Arbour has received 40 honorary degrees throughout her legal career
For her outstanding contributions to criminal justice system and the protection of human rights, Louise Arbour, a retired Justice of the Supreme Court of Canada, is 2021 recipient of the Toronto Lawyers Association’s Award of Distinction.
“Louise Arbour’s long-standing contribution to the practice of law is universally acknowledged. She is recognized throughout Canada and internationally as a champion of human rights and perpetual seeker of truth and justice,” Michael White, TLA board president, said in an announcement.
The TLA’s Award of Distinction is conferred annually on a Toronto lawyer who has demonstrated a record of excellence and made an exceptional contribution to the integrity of the law and legal profession.
Arbour earned her law degree at University of Montreal. She was admitted to the Ontario bar in 1977, appointed to – what was then called – the Ontario Supreme Court in 1987, and to the Ontario Court of Appeal in 1990.
In 1995, she became the commissioner of an inquiry into the Prison for Women in Kingston, Ontario. During her term, she produced the ground-breaking report which accelerated the move towards modern institutions specifically designed to meet the security and programming needs of women inmates.
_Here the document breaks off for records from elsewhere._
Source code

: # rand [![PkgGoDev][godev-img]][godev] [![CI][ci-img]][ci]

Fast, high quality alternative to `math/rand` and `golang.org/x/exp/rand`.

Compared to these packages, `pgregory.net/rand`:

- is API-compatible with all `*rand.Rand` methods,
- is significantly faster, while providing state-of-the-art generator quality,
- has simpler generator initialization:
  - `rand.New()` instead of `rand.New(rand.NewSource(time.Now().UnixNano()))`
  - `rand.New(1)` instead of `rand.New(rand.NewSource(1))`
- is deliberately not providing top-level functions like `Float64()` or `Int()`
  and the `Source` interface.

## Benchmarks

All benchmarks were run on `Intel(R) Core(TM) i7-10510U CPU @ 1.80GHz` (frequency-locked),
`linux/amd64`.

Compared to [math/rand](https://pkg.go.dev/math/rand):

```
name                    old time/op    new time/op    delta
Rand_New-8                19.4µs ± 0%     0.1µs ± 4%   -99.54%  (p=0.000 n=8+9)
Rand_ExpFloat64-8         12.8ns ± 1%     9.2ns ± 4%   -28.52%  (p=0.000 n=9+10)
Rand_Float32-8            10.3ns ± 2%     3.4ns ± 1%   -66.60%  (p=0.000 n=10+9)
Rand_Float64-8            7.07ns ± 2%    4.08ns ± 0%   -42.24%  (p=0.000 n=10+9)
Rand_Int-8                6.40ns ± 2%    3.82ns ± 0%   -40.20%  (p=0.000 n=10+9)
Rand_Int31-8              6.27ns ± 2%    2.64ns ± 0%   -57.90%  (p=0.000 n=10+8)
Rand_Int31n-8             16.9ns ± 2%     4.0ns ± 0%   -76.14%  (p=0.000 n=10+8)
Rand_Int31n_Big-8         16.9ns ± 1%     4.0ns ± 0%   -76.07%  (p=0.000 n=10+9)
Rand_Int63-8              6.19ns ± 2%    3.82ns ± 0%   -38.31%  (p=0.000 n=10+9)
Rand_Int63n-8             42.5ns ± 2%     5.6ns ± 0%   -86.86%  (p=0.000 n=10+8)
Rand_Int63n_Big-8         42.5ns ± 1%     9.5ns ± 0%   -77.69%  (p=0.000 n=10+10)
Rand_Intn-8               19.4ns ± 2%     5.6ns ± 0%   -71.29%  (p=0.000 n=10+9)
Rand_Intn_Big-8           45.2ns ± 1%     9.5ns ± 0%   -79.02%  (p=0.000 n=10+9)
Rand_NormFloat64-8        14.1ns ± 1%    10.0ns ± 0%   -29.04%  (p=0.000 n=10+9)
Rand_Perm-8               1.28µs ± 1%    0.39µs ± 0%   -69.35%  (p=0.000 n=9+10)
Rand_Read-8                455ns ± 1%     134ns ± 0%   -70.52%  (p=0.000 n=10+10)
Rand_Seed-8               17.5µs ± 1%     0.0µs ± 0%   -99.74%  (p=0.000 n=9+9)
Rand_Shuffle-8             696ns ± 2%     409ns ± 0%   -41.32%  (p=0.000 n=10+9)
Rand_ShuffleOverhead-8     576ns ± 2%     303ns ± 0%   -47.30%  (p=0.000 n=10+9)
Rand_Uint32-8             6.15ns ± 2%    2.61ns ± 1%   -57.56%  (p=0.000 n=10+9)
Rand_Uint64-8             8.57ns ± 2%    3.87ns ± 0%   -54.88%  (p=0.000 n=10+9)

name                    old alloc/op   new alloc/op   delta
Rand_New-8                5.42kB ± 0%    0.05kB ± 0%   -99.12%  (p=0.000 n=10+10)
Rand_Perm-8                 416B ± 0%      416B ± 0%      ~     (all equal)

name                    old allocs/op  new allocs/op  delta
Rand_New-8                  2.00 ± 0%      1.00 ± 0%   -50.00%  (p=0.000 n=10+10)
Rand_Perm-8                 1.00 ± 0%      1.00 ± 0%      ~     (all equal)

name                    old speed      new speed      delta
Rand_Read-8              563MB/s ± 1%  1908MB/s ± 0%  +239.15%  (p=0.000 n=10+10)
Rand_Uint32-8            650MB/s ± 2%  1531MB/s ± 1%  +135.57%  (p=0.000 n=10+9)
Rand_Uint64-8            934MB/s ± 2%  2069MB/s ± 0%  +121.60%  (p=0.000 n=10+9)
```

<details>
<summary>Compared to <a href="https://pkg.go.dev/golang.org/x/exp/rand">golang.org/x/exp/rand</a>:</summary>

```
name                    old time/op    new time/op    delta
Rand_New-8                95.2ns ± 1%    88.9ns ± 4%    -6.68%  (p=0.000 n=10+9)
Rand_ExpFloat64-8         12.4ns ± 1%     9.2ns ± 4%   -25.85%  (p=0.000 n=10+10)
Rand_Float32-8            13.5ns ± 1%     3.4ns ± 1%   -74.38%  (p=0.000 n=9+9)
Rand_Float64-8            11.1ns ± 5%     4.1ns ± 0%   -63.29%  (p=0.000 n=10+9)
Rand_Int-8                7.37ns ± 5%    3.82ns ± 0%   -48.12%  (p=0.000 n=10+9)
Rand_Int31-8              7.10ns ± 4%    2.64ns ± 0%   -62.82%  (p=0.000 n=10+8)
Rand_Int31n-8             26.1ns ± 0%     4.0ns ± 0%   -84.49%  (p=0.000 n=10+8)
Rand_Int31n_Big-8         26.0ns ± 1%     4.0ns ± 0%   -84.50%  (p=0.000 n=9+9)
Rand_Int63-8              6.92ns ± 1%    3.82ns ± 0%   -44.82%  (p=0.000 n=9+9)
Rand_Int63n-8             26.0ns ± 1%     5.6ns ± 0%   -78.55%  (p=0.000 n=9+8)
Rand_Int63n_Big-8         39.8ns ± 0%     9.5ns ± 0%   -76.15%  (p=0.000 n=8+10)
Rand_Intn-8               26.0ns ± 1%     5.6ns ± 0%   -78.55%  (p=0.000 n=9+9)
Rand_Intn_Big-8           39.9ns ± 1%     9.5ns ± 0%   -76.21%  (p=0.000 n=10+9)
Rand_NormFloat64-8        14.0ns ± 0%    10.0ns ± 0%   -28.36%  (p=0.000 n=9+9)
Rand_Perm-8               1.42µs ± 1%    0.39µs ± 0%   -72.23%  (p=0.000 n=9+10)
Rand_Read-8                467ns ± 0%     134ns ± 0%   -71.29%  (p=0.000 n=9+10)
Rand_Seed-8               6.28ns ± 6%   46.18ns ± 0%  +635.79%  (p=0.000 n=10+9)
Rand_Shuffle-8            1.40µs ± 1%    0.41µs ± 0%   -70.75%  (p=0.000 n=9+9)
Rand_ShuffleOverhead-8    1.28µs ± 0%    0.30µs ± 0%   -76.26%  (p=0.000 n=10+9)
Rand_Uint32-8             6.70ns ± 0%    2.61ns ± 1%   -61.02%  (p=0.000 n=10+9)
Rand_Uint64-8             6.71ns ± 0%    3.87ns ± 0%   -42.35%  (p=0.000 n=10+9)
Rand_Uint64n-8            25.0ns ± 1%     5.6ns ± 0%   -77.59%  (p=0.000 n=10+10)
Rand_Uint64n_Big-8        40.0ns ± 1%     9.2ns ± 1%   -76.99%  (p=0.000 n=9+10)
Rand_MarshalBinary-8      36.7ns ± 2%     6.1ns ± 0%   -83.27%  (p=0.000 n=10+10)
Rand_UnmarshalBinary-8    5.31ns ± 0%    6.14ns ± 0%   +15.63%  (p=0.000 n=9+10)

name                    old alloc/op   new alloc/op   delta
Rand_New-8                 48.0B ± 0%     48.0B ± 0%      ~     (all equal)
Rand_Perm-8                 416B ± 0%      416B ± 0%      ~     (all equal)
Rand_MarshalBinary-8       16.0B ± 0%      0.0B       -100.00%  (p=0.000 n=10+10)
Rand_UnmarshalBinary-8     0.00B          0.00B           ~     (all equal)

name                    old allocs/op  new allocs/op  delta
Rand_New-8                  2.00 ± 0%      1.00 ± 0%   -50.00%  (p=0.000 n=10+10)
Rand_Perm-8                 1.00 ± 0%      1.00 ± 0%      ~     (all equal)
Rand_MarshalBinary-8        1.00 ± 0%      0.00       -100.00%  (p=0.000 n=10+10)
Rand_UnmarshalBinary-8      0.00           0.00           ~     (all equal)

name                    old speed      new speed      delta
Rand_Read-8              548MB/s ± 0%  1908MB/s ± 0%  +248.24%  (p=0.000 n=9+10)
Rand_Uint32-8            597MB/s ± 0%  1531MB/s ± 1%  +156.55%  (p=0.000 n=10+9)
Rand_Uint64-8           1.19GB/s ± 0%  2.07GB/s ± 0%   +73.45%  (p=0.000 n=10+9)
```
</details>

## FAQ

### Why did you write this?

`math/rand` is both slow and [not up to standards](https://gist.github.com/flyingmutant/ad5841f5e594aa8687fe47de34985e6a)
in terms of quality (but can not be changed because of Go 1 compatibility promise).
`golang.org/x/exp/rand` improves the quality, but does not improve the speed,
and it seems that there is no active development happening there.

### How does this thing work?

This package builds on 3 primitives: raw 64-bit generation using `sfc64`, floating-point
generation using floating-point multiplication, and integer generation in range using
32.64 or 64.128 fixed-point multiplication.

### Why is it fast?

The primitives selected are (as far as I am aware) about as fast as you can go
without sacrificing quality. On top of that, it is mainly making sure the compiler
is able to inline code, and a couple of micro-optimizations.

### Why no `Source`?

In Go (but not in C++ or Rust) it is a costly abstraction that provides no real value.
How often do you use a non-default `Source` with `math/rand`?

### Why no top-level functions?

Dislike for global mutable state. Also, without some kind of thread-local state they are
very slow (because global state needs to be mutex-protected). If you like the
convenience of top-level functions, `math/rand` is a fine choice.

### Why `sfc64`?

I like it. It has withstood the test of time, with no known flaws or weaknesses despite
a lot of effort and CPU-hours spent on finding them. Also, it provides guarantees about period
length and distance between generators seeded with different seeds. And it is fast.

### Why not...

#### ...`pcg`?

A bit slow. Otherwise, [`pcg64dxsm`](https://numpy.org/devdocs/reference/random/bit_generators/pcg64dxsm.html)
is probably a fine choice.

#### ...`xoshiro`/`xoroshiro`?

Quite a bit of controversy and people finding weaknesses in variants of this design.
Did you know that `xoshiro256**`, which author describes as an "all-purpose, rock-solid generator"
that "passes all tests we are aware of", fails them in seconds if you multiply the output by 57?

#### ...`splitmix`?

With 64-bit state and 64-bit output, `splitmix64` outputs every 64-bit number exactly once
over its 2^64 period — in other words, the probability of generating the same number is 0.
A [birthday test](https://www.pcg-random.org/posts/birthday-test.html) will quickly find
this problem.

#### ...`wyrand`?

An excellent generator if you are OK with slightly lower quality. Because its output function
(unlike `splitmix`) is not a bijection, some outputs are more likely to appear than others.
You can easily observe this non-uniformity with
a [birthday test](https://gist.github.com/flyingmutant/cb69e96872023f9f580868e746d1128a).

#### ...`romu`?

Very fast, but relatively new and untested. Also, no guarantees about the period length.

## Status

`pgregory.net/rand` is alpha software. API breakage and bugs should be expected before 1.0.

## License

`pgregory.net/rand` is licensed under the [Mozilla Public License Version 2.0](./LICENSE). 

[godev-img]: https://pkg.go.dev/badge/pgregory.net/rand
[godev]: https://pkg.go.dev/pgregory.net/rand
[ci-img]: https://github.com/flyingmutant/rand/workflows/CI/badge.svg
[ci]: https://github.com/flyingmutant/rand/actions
In 1996, she worked as the chief prosecutor of war crimes before the International Criminal Tribunals for Rwanda and the former Yugoslavia.
In 1999, Arbour sat on the Supreme Court of Canada. After her judiciary stint, she served as the UN human rights commissioner from 2004 to 2008.
For her notable contributions to the Canadian justice system, Arbour was named a companion to the Order of Canada in 2007. In 2009, she was made a grand officer of the National Order of Quebec.
She also became affiliated with numerous prominent societies and organizations, such as the World Bank, Global Commission on Elections, Democracy and Security and Global Commission on Drug Policy from 2009 to 2011.
Throughout her legal career, Arbour has received 40 honorary degrees, including the Franklin D. Roosevelt Freedom from Fear Award and the French Legion of Honour. She was also awarded the North-South Prize and the Tang Prize Rule of Law for her significant contributions to international criminal justice and the safeguard of human rights.
In 2021, Arbour was tapped by the Department of National Defence to investigate allegations of sexual harassment and misconduct in the military.
“Her passion and knowledge of the criminal justice system has always been valued by students, recently called, and established lawyers who share her quest for social justice. She epitomizes the dedication, empathy and pursuit of justice to which we aspire in our profession,” White said in the announcement.